EXERCISE BRIEF —
From the first line to the last, print the records exactly, leaving out the pictures.

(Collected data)
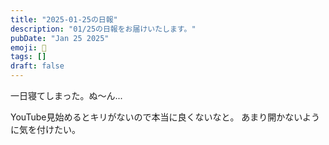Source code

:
 ```yaml
---
title: "2025-01-25の日報"
description: "01/25の日報をお届けいたします。"
pubDate: "Jan 25 2025"
emoji: 🦊
tags: []
draft: false
---
```


一日寝てしまった。ぬ〜ん...

YouTube見始めるとキリがないので本当に良くないなと。
あまり開かないように気を付けたい。
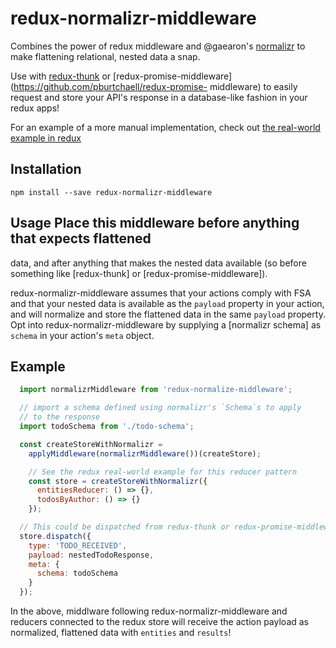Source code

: # redux-normalizr-middleware
Combines the power of redux middleware and @gaearon's
[normalizr](https://github.com/gaearon/normalizr) to make flattening
relational, nested data a snap.

Use with [redux-thunk](https://github.com/gaearon/redux-thunk) or
[redux-promise-middleware](https://github.com/pburtchaell/redux-promise-
middleware) to easily request and store your API's response in a
database-like fashion in your redux apps!

For an example of a more manual implementation, check out [the
real-world example in redux](https://github.com/rackt/redux/tree/master/examples/real-world)

## Installation
`npm install --save redux-normalizr-middleware`

## Usage Place this middleware before anything that expects flattened
data, and after anything that makes the nested data available (so before
something like [redux-thunk] or [redux-promise-middleware]).

redux-normalizr-middleware assumes that your actions comply with FSA and
that your nested data is available as the `payload` property in your
action, and will normalize and store the flattened data in the same
`payload` property. Opt into redux-normalizr-middleware by supplying a
[normalizr schema] as `schema` in your action's `meta` object.

## Example
```js
  import normalizrMiddleware from 'redux-normalize-middleware';

  // import a schema defined using normalizr's `Schema`s to apply
  // to the response
  import todoSchema from './todo-schema';

  const createStoreWithNormalizr =
    applyMiddleware(normalizrMiddleware())(createStore);

    // See the redux real-world example for this reducer pattern
    const store = createStoreWithNormalizr({
      entitiesReducer: () => {},
      todosByAuthor: () => {}
    });

  // This could be dispatched from redux-thunk or redux-promise-middleware
  store.dispatch({
    type: 'TODO_RECEIVED',
    payload: nestedTodoResponse,
    meta: {
      schema: todoSchema
    }
  });
```

In the above, middlware following redux-normalizr-middleware and reducers
connected to the redux store will receive the action payload as normalized,
flattened data with `entities` and `results`!
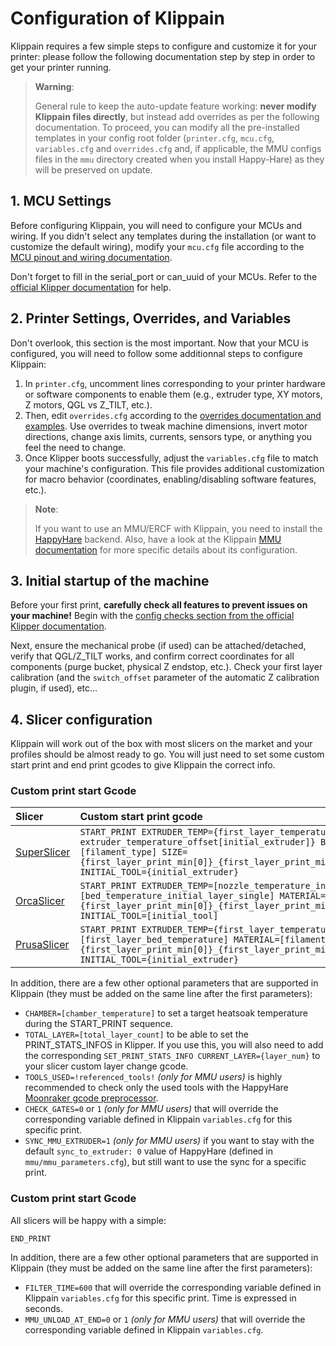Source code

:# Configuration of Klippain

Klippain requires a few simple steps to configure and customize it for your printer: please follow the following documentation step by step in order to get your printer running.

  > **Warning**:
  >
  > General rule to keep the auto-update feature working: **never modify Klippain files directly**, but instead add overrides as per the following documentation. To proceed, you can modify all the pre-installed templates in your config root folder (`printer.cfg`, `mcu.cfg`, `variables.cfg` and `overrides.cfg` and, if applicable, the MMU configs files in the `mmu` directory created when you install Happy-Hare) as they will be preserved on update.

## 1. MCU Settings

Before configuring Klippain, you will need to configure your MCUs and wiring. If you didn't select any templates during the installation (or want to customize the default wiring), modify your `mcu.cfg` file according to the [MCU pinout and wiring documentation](./pinout.md).

Don't forget to fill in the serial_port or can_uuid of your MCUs. Refer to the [official Klipper documentation](https://www.klipper3d.org/FAQ.html#wheres-my-serial-port) for help.

## 2. Printer Settings, Overrides, and Variables

Don't overlook, this section is the most important. Now that your MCU is configured, you will need to follow some additionnal steps to configure Klippain:

  1. In `printer.cfg`, uncomment lines corresponding to your printer hardware or software components to enable them (e.g., extruder type, XY motors, Z motors, QGL vs Z_TILT, etc.).
  1. Then, edit `overrides.cfg` according to the [overrides documentation and examples](./overrides.md). Use overrides to tweak machine dimensions, invert motor directions, change axis limits, currents, sensors type, or anything you feel the need to change.
  1. Once Klipper boots successfully, adjust the `variables.cfg` file to match your machine's configuration. This file provides additional customization for macro behavior (coordinates, enabling/disabling software features, etc.).

  > **Note**:
  >
  > If you want to use an MMU/ERCF with Klippain, you need to install the [HappyHare](https://github.com/moggieuk/Happy-Hare) backend. Also, have a look at the Klippain [MMU documentation](./docs/mmu.md) for more specific details about its configuration.

## 3. Initial startup of the machine

Before your first print, **carefully check all features to prevent issues on your machine!** Begin with the [config checks section from the official Klipper documentation](https://www.klipper3d.org/Config_checks.html).

Next, ensure the mechanical probe (if used) can be attached/detached, verify that QGL/Z_TILT works, and confirm correct coordinates for all components (purge bucket, physical Z endstop, etc.). Check your first layer calibration (and the `switch_offset` parameter of the automatic Z calibration plugin, if used), etc...

## 4. Slicer configuration

Klippain will work out of the box with most slicers on the market and your profiles should be almost ready to go. You will just need to set some custom start print and end print gcodes to give Klippain the correct info.

### Custom print start Gcode

| Slicer | Custom start print gcode |
|:-------|:-------------------------|
|[SuperSlicer](https://github.com/supermerill/SuperSlicer)|`START_PRINT EXTRUDER_TEMP={first_layer_temperature[initial_extruder] + extruder_temperature_offset[initial_extruder]} BED_TEMP=[first_layer_bed_temperature] MATERIAL=[filament_type] SIZE={first_layer_print_min[0]}_{first_layer_print_min[1]}_{first_layer_print_max[0]}_{first_layer_print_max[1]} INITIAL_TOOL={initial_extruder}`|
|[OrcaSlicer](https://github.com/SoftFever/OrcaSlicer)|`START_PRINT EXTRUDER_TEMP=[nozzle_temperature_initial_layer] BED_TEMP=[bed_temperature_initial_layer_single] MATERIAL=[filament_type] SIZE={first_layer_print_min[0]}_{first_layer_print_min[1]}_{first_layer_print_max[0]}_{first_layer_print_max[1]} INITIAL_TOOL=[initial_tool]`|
|[PrusaSlicer](https://github.com/prusa3d/PrusaSlicer)|`START_PRINT EXTRUDER_TEMP={first_layer_temperature[initial_extruder]} BED_TEMP=[first_layer_bed_temperature] MATERIAL=[filament_type] SIZE={first_layer_print_min[0]}_{first_layer_print_min[1]}_{first_layer_print_max[0]}_{first_layer_print_max[1]} INITIAL_TOOL={initial_extruder}`|

In addition, there are a few other optional parameters that are supported in Klippain (they must be added on the same line after the first parameters):
  - `CHAMBER=[chamber_temperature]` to set a target heatsoak temperature during the START_PRINT sequence.
  - `TOTAL_LAYER=[total_layer_count]` to be able to set the PRINT_STATS_INFOS in Klipper. If you use this, you will also need to add the corresponding `SET_PRINT_STATS_INFO CURRENT_LAYER={layer_num}` to your slicer custom layer change gcode.
  - `TOOLS_USED=!referenced_tools!` *(only for MMU users)* is highly recommended to check only the used tools with the HappyHare [Moonraker gcode preprocessor](https://github.com/moggieuk/Happy-Hare/blob/main/doc/gcode_preprocessing.md).
  - `CHECK_GATES=0` or `1` *(only for MMU users)* that will override the corresponding variable defined in Klippain `variables.cfg` for this specific print.
  - `SYNC_MMU_EXTRUDER=1` *(only for MMU users)* if you want to stay with the default `sync_to_extruder: 0` value of HappyHare (defined in `mmu/mmu_parameters.cfg`), but still want to use the sync for a specific print.


### Custom print start Gcode

All slicers will be happy with a simple:
```
END_PRINT
```

In addition, there are a few other optional parameters that are supported in Klippain (they must be added on the same line after the first parameters):
  - `FILTER_TIME=600` that will override the corresponding variable defined in Klippain `variables.cfg` for this specific print. Time is expressed in seconds.
  - `MMU_UNLOAD_AT_END=0` or `1` *(only for MMU users)* that will override the corresponding variable defined in Klippain `variables.cfg`.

EXERCISE OUTPUT —
Source code

:
 ```yaml
---
title: "2025-01-25の日報"
description: "01/25の日報をお届けいたします。"
pubDate: "Jan 25 2025"
emoji: 🦊
tags: []
draft: false
---
```


一日寝てしまった。ぬ〜ん...

YouTube見始めるとキリがないので本当に良くないなと。
あまり開かないように気を付けたい。
Source code

: # redux-normalizr-middleware
Combines the power of redux middleware and @gaearon's
[normalizr](https://github.com/gaearon/normalizr) to make flattening
relational, nested data a snap.

Use with [redux-thunk](https://github.com/gaearon/redux-thunk) or
[redux-promise-middleware](https://github.com/pburtchaell/redux-promise-
middleware) to easily request and store your API's response in a
database-like fashion in your redux apps!

For an example of a more manual implementation, check out [the
real-world example in redux](https://github.com/rackt/redux/tree/master/examples/real-world)

## Installation
`npm install --save redux-normalizr-middleware`

## Usage Place this middleware before anything that expects flattened
data, and after anything that makes the nested data available (so before
something like [redux-thunk] or [redux-promise-middleware]).

redux-normalizr-middleware assumes that your actions comply with FSA and
that your nested data is available as the `payload` property in your
action, and will normalize and store the flattened data in the same
`payload` property. Opt into redux-normalizr-middleware by supplying a
[normalizr schema] as `schema` in your action's `meta` object.

## Example
```js
  import normalizrMiddleware from 'redux-normalize-middleware';

  // import a schema defined using normalizr's `Schema`s to apply
  // to the response
  import todoSchema from './todo-schema';

  const createStoreWithNormalizr =
    applyMiddleware(normalizrMiddleware())(createStore);

    // See the redux real-world example for this reducer pattern
    const store = createStoreWithNormalizr({
      entitiesReducer: () => {},
      todosByAuthor: () => {}
    });

  // This could be dispatched from redux-thunk or redux-promise-middleware
  store.dispatch({
    type: 'TODO_RECEIVED',
    payload: nestedTodoResponse,
    meta: {
      schema: todoSchema
    }
  });
```

In the above, middlware following redux-normalizr-middleware and reducers
connected to the redux store will receive the action payload as normalized,
flattened data with `entities` and `results`!
Source code

:# Configuration of Klippain

Klippain requires a few simple steps to configure and customize it for your printer: please follow the following documentation step by step in order to get your printer running.

  > **Warning**:
  >
  > General rule to keep the auto-update feature working: **never modify Klippain files directly**, but instead add overrides as per the following documentation. To proceed, you can modify all the pre-installed templates in your config root folder (`printer.cfg`, `mcu.cfg`, `variables.cfg` and `overrides.cfg` and, if applicable, the MMU configs files in the `mmu` directory created when you install Happy-Hare) as they will be preserved on update.

## 1. MCU Settings

Before configuring Klippain, you will need to configure your MCUs and wiring. If you didn't select any templates during the installation (or want to customize the default wiring), modify your `mcu.cfg` file according to the [MCU pinout and wiring documentation](./pinout.md).

Don't forget to fill in the serial_port or can_uuid of your MCUs. Refer to the [official Klipper documentation](https://www.klipper3d.org/FAQ.html#wheres-my-serial-port) for help.

## 2. Printer Settings, Overrides, and Variables

Don't overlook, this section is the most important. Now that your MCU is configured, you will need to follow some additionnal steps to configure Klippain:

  1. In `printer.cfg`, uncomment lines corresponding to your printer hardware or software components to enable them (e.g., extruder type, XY motors, Z motors, QGL vs Z_TILT, etc.).
  1. Then, edit `overrides.cfg` according to the [overrides documentation and examples](./overrides.md). Use overrides to tweak machine dimensions, invert motor directions, change axis limits, currents, sensors type, or anything you feel the need to change.
  1. Once Klipper boots successfully, adjust the `variables.cfg` file to match your machine's configuration. This file provides additional customization for macro behavior (coordinates, enabling/disabling software features, etc.).

  > **Note**:
  >
  > If you want to use an MMU/ERCF with Klippain, you need to install the [HappyHare](https://github.com/moggieuk/Happy-Hare) backend. Also, have a look at the Klippain [MMU documentation](./docs/mmu.md) for more specific details about its configuration.

## 3. Initial startup of the machine

Before your first print, **carefully check all features to prevent issues on your machine!** Begin with the [config checks section from the official Klipper documentation](https://www.klipper3d.org/Config_checks.html).

Next, ensure the mechanical probe (if used) can be attached/detached, verify that QGL/Z_TILT works, and confirm correct coordinates for all components (purge bucket, physical Z endstop, etc.). Check your first layer calibration (and the `switch_offset` parameter of the automatic Z calibration plugin, if used), etc...

## 4. Slicer configuration

Klippain will work out of the box with most slicers on the market and your profiles should be almost ready to go. You will just need to set some custom start print and end print gcodes to give Klippain the correct info.

### Custom print start Gcode

| Slicer | Custom start print gcode |
|:-------|:-------------------------|
|[SuperSlicer](https://github.com/supermerill/SuperSlicer)|`START_PRINT EXTRUDER_TEMP={first_layer_temperature[initial_extruder] + extruder_temperature_offset[initial_extruder]} BED_TEMP=[first_layer_bed_temperature] MATERIAL=[filament_type] SIZE={first_layer_print_min[0]}_{first_layer_print_min[1]}_{first_layer_print_max[0]}_{first_layer_print_max[1]} INITIAL_TOOL={initial_extruder}`|
|[OrcaSlicer](https://github.com/SoftFever/OrcaSlicer)|`START_PRINT EXTRUDER_TEMP=[nozzle_temperature_initial_layer] BED_TEMP=[bed_temperature_initial_layer_single] MATERIAL=[filament_type] SIZE={first_layer_print_min[0]}_{first_layer_print_min[1]}_{first_layer_print_max[0]}_{first_layer_print_max[1]} INITIAL_TOOL=[initial_tool]`|
|[PrusaSlicer](https://github.com/prusa3d/PrusaSlicer)|`START_PRINT EXTRUDER_TEMP={first_layer_temperature[initial_extruder]} BED_TEMP=[first_layer_bed_temperature] MATERIAL=[filament_type] SIZE={first_layer_print_min[0]}_{first_layer_print_min[1]}_{first_layer_print_max[0]}_{first_layer_print_max[1]} INITIAL_TOOL={initial_extruder}`|

In addition, there are a few other optional parameters that are supported in Klippain (they must be added on the same line after the first parameters):
  - `CHAMBER=[chamber_temperature]` to set a target heatsoak temperature during the START_PRINT sequence.
  - `TOTAL_LAYER=[total_layer_count]` to be able to set the PRINT_STATS_INFOS in Klipper. If you use this, you will also need to add the corresponding `SET_PRINT_STATS_INFO CURRENT_LAYER={layer_num}` to your slicer custom layer change gcode.
  - `TOOLS_USED=!referenced_tools!` *(only for MMU users)* is highly recommended to check only the used tools with the HappyHare [Moonraker gcode preprocessor](https://github.com/moggieuk/Happy-Hare/blob/main/doc/gcode_preprocessing.md).
  - `CHECK_GATES=0` or `1` *(only for MMU users)* that will override the corresponding variable defined in Klippain `variables.cfg` for this specific print.
  - `SYNC_MMU_EXTRUDER=1` *(only for MMU users)* if you want to stay with the default `sync_to_extruder: 0` value of HappyHare (defined in `mmu/mmu_parameters.cfg`), but still want to use the sync for a specific print.


### Custom print start Gcode

All slicers will be happy with a simple:
```
END_PRINT
```

In addition, there are a few other optional parameters that are supported in Klippain (they must be added on the same line after the first parameters):
  - `FILTER_TIME=600` that will override the corresponding variable defined in Klippain `variables.cfg` for this specific print. Time is expressed in seconds.
  - `MMU_UNLOAD_AT_END=0` or `1` *(only for MMU users)* that will override the corresponding variable defined in Klippain `variables.cfg`.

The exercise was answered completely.